Mais Poucette n’avait pas trop envie d’épouser le voisin ; ce n’était qu’une taupe. Couverte de sa pelisse de velours noir, elle ne tarda pas à rendre sa visite. La conversation roula sur ses richesses et sur son instruction ; mais la taupe parlait mal des fleurs et du soleil, car elle ne les avait jamais vus.
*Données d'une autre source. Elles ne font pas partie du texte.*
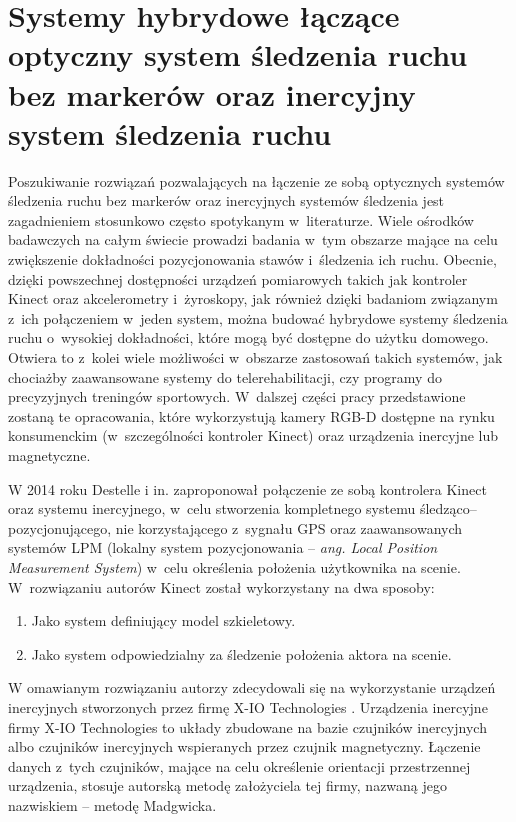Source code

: \section{Systemy hybrydowe łączące optyczny system śledzenia ruchu bez markerów oraz inercyjny system śledzenia ruchu} \label{sec:literature:hybrids}
Poszukiwanie rozwiązań pozwalających na łączenie ze sobą optycznych systemów śledzenia ruchu bez markerów oraz inercyjnych systemów śledzenia jest zagadnieniem stosunkowo często spotykanym w~literaturze. Wiele ośrodków badawczych na całym świecie prowadzi badania w~tym obszarze mające na celu zwiększenie dokładności pozycjonowania stawów i~śledzenia ich ruchu. Obecnie, dzięki powszechnej dostępności urządzeń pomiarowych takich jak kontroler Kinect oraz akcelerometry i~żyroskopy, jak również dzięki badaniom związanym z~ich połączeniem w~jeden system, można budować hybrydowe systemy śledzenia ruchu o~wysokiej dokładności, które mogą być dostępne do użytku domowego. Otwiera to z~kolei wiele możliwości w~obszarze zastosowań takich systemów, jak chociażby zaawansowane systemy do telerehabilitacji, czy programy do precyzyjnych treningów sportowych. W~dalszej części pracy przedstawione zostaną te opracowania, które wykorzystują kamery RGB-D dostępne na rynku konsumenckim (w~szczególności kontroler Kinect) oraz urządzenia inercyjne lub magnetyczne. 

W 2014 roku Destelle i in. \cite{Destelle2014} zaproponował połączenie ze sobą kontrolera Kinect oraz systemu inercyjnego, w~celu stworzenia kompletnego systemu śledząco--pozycjonującego, nie korzystającego z~sygnału GPS oraz zaawansowanych systemów LPM (lokalny system pozycjonowania -- \emph{ang. Local Position Measurement System}) w~celu określenia położenia użytkownika na scenie. W~rozwiązaniu autorów Kinect został wykorzystany na dwa sposoby:
\begin{enumerate}
	\item Jako system definiujący model szkieletowy.
	\item Jako system odpowiedzialny za śledzenie położenia aktora na scenie.
\end{enumerate}
																																																	
W omawianym rozwiązaniu autorzy zdecydowali się na wykorzystanie urządzeń inercyjnych stworzonych przez firmę X-IO Technologies . Urządzenia inercyjne firmy X-IO Technologies to układy zbudowane na bazie czujników inercyjnych albo czujników inercyjnych wspieranych przez czujnik magnetyczny. Łączenie danych z~tych czujników, mające na celu określenie orientacji przestrzennej urządzenia, stosuje autorską metodę założyciela tej firmy, nazwaną jego nazwiskiem -- metodę Madgwicka.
La petite Poucette lui chanta plusieurs chansons, entre autres : « Hanneton, vole, vole, vole ! » et : « Quand le moine vient aux champs. » La taupe, enchantée de sa belle voix, désira aussitôt une union qui lui promettait tant d’agréments ; mais elle n’en dit pas un mot, car c’était une personne réfléchie.
Pour faire plaisir à ses voisines, elle leur permit de se promener à leur gré dans une grande allée souterraine qu’elle venait de creuser entre les deux habitations ; mais elle les pria de ne pas s’effrayer d’un oiseau mort qui se trouvait sur le passage, et qu’on y avait enterré au commencement de l’hiver.
La première fois que ses voisines profitèrent de cette aimable offre, la taupe les précéda dans ce long et sombre corridor, tenant entre ses dents un morceau de vieux bois, brillant de phosphore, pour les éclairer. Arrivée à l’endroit où gisait l’oiseau mort, elle enleva de son large museau une partie de la terre du plafond, et fit ainsi un trou par lequel la lumière pénétra. Au milieu du corridor s’étendait par terre le corps d’une hirondelle, sans doute morte de faim, dont les ailes étaient serrées aux côtés, la tête et les pieds cachés sous les plumes. Ce spectacle fit bien mal à la petite Poucette ; elle aimait tant les petits oiseaux qui, pendant tout l’été, l’avaient égayée de leurs chants ! Mais la taupe poussa l’hirondelle de ses pattes et dit : « Elle ne sifflera plus ! quel malheur, que de naître oiseau ! Dieu merci, aucun de mes enfants ne subira un sort aussi malheureux.